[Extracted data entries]

-- Opening Marker --

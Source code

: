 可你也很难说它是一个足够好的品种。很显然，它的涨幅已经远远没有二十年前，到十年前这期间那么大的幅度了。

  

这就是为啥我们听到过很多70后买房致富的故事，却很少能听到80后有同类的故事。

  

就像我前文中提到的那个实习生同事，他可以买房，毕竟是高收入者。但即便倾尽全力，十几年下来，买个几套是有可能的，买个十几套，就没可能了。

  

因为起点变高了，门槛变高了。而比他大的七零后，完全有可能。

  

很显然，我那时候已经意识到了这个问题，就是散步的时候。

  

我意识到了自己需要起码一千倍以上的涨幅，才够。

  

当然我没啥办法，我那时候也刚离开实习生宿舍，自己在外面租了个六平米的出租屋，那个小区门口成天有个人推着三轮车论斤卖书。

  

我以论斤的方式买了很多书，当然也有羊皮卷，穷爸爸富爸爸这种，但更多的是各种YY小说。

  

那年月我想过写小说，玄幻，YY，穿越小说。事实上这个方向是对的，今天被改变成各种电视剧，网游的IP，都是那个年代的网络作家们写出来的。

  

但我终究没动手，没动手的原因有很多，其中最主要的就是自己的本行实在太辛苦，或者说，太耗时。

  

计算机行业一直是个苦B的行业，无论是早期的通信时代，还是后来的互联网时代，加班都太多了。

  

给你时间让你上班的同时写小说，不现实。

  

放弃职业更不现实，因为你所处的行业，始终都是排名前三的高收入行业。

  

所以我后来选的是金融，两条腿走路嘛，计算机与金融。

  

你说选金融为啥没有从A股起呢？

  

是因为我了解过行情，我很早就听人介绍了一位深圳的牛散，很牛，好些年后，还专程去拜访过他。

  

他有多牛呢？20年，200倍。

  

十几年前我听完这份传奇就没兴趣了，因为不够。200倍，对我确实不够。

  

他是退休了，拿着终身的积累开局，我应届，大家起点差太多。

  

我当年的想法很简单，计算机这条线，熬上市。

-- Closing Marker --

The problem:
Your answer should consist of the lines from the line with "给你时间让你上班的同时写小说，不现实。" through the last line of the data, set down exactly, both included.

Output below:
给你时间让你上班的同时写小说，不现实。

  

放弃职业更不现实，因为你所处的行业，始终都是排名前三的高收入行业。

  

所以我后来选的是金融，两条腿走路嘛，计算机与金融。

  

你说选金融为啥没有从A股起呢？

  

是因为我了解过行情，我很早就听人介绍了一位深圳的牛散，很牛，好些年后，还专程去拜访过他。

  

他有多牛呢？20年，200倍。

  

十几年前我听完这份传奇就没兴趣了，因为不够。200倍，对我确实不够。

  

他是退休了，拿着终身的积累开局，我应届，大家起点差太多。

  

我当年的想法很简单，计算机这条线，熬上市。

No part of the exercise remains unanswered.